But this wasn't about outsmarting anyone. This was about proving she wasn't scared.

Tyler cupped his hands around his mouth. "Don't be a little—" but whatever slur he'd planned died when his friend Bull—that massive linebacker who'd failed twice—shoved him underwater. Bull resurfaced, grinning, and gave Maya a thumbs-up. The same guy who'd terrified her since orientation was actually on her side?

"You can do it!" shouted Lina from the ladder. Her former best friend, now barely an acquaintance after that disastrous incident at Emma's party last fall. But the memory of Lina holding back her hair behind the skating rink while Maya cried over something stupid someone said about her family—some things couldn't be erased by awkward silence.

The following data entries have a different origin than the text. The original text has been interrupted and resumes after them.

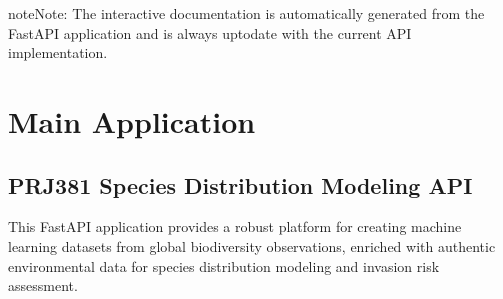 \documentclass[letterpaper,10pt,english]{sphinxmanual}
\begin{document}
\begin{sphinxadmonition}{note}{Note:}
\sphinxAtStartPar
The interactive documentation is automatically generated from the FastAPI application and is always up\sphinxhyphen{}to\sphinxhyphen{}date with the current API implementation.
\end{sphinxadmonition}


\section{Main Application}
\label{\detokenize{api_reference:module-app.main}}\label{\detokenize{api_reference:main-application}}

\subsection{PRJ381 Species Distribution Modeling API}
\label{\detokenize{api_reference:prj381-species-distribution-modeling-api}}
\sphinxAtStartPar
This FastAPI application provides a robust platform for creating machine learning datasets from global biodiversity observations, enriched with authentic environmental data for species distribution modeling and invasion risk assessment.
\end{document}
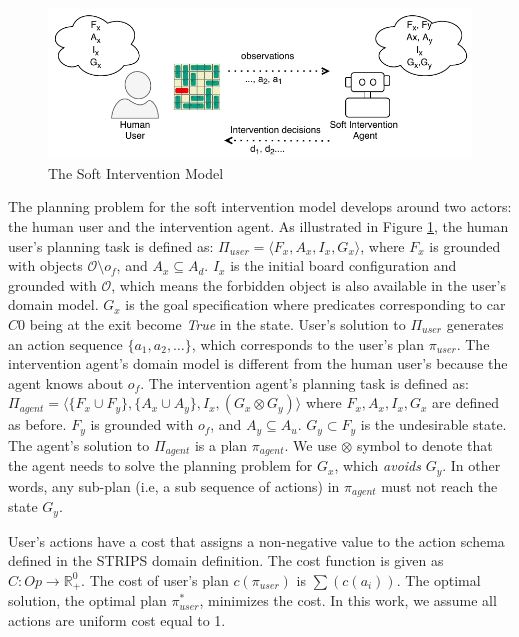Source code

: \documentclass[doctor]{thesis} %
\theoremstyle{plain}
\begin{document}
\begin{figure}[!ht]
  \centering
\includegraphics{img/model.pdf}
  \caption{The Soft Intervention Model}
  \label{fig:model}
\end{figure}
The planning problem for the soft intervention model develops around two actors: the human user and the intervention agent. As illustrated in Figure \ref{fig:model}, the human user's planning task is defined as: $\Pi_{user}=\langle F_x, A_x, I_x, G_x\rangle$, where $F_x$ is grounded with objects $\mathcal{O}\setminus o_f$, and $A_x \subseteq A_d$. $I_x$ is the initial board configuration and grounded with $\mathcal{O}$, which means the forbidden object is also available in the user's domain model. $G_x$ is the goal specification where predicates corresponding to car $C0$ being at the exit become \textit{True} in the state. User's solution to $\Pi_{user}$ generates an action sequence $\lbrace a_1, a_2, \ldots \rbrace$, which corresponds to the user's plan $\pi_{user}$. The intervention agent's domain model is different from the human user's because the agent knows about $o_f$. The intervention agent's planning task is defined as: $\Pi_{agent}=\langle \lbrace F_x\cup F_y\rbrace, \lbrace A_x \cup A_y\rbrace, I_x, (G_x\otimes G_y)\rangle$ where $F_x, A_x, I_x, G_x$ are defined as before. $F_y$ is grounded with $o_f$, and $A_y \subseteq A_u$. $G_y\subset F_y$ is the undesirable state. The agent's solution to $\Pi_{agent}$ is a plan $\pi_{agent}$. We use $\otimes$ symbol to denote that the agent needs to solve the planning problem for $G_x$, which \textit{avoids} $G_y$. In other words, any sub-plan (i.e, a sub sequence of actions) in $\pi_{agent}$ must not reach the state $G_y$.

User's actions have a cost that assigns a non-negative value to the action schema defined in the STRIPS domain definition. The cost function is given as $C: Op \rightarrow \mathbb{R}^0_+$. The cost of user's plan $c(\pi_{user})$ is  $\sum(c(a_i))$. The optimal solution, the optimal plan $\pi^*_{user}$, minimizes the cost. In this work, we assume all actions are uniform cost equal to 1.
\end{document}
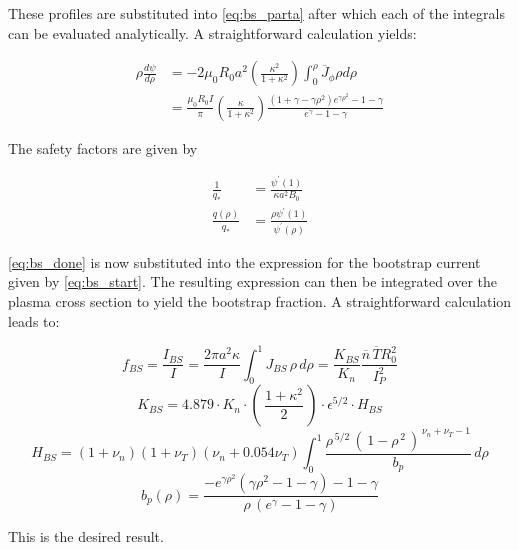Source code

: These profiles are substituted into \cref{eq:bs_parta} after which each of the integrals can be evaluated analytically. A straightforward calculation yields:

\begin{equation}
\label{eq:bs_done}
\begin{aligned} \rho \frac { d \psi } { d \rho } & = - 2 \mu _ { 0 } R _ { 0 } a ^ { 2 } \left( \frac { \kappa ^ { 2 } } { 1 + \kappa ^ { 2 } } \right) \int _ { 0 } ^ { \rho } \overline { J } _ { \phi } \rho d \rho \\ & = \frac { \mu _ { 0 } R _ { 0 } I } { \pi } \left( \frac { \kappa } { 1 + \kappa ^ { 2 } } \right) \frac { \left( 1 + \gamma - \gamma \rho ^ { 2 } \right) e ^ { \gamma \rho ^ { 2 } } - 1 - \gamma } { e ^ { \gamma } - 1 - \gamma } \end{aligned}
\end{equation}

The safety factors are given by

\begin{equation}
\begin{aligned} \frac { 1 } { q _ { * } } & = \frac { \psi ^ { \prime } ( 1 ) } { \kappa a ^ { 2 } B _ { 0 } } \\ \frac { q ( \rho ) } { q _ { * } } & = \frac { \rho \psi ^ { \prime } ( 1 ) } { \psi ^ { \prime } ( \rho ) } \end{aligned}
\end{equation}

\cref{eq:bs_done} is now substituted into the expression for the bootstrap current given by \cref{eq:bs_start}. The resulting expression can then be integrated over the plasma cross section to yield the bootstrap fraction. A straightforward calculation leads to:

\begin{equation}
	f_{BS} = \frac{I_{BS}}{I} = \frac{ 2 \pi a^2 \kappa }{I} \int_0^1 J_{BS} \, \rho \, d\rho = \frac{ K_{BS} }{ K_n } \frac{\overline n \, \overline T R_0^2}{I_P^2}
\end{equation}
\begin{equation}
  K_{BS} = 4.879 \cdot  K_n \cdot \left( \, \frac{1+\kappa^2}{2} \, \right) \cdot \epsilon^{5/2} \cdot H_{BS}
\end{equation}
\begin{equation}
  H_{BS} = ( 1 + \nu_n ) ( 1 + \nu_T ) ( \nu_n + 0.054 \nu_T ) \int_0^1 \frac{ \rho^{\,5/2} \, ( \, 1 - \rho^{\,2} \, )^{\, \nu_n + \nu_T - 1} }{b_p} \, d\rho
\end{equation}
\begin{equation}
	b_p(\rho) = \frac{ -e^{\gamma\rho^2} ( \gamma\rho^2 - 1 - \gamma ) - 1 - \gamma }{\rho \,( e^\gamma - 1 - \gamma ) }
\end{equation}

This is the desired result.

Maya looked at her frayed cutoffs, the same ones she'd worn through four consecutive summers of swimming at the Y, never caring who saw her scars. These weren't battle wounds from anything dramatic—just surgeries, falls, the usual chaos of growing up in a body that sometimes fought itself.

She couldn't bear the thought of climbing down the ladder now. Not after everyone was watching.

The pool's surface caught the sunlight like scattered diamonds. She remembered what her grandmother always said: the only way to conquer fear is to cannonball straight through it.

So Maya did the only logical thing. She didn't dive. She didn't climb down. She tucked her knees to her chest and launched herself into the most spectacularly ungraceful cannonball in Cabot High history, creating a splash so enormous it drenched everyone within fifteen feet—including Tyler.

Surfacing to applause and laughter (the good kind this time), Maya realized something about pyramids: they look different when you're not stuck at the bottom, looking up.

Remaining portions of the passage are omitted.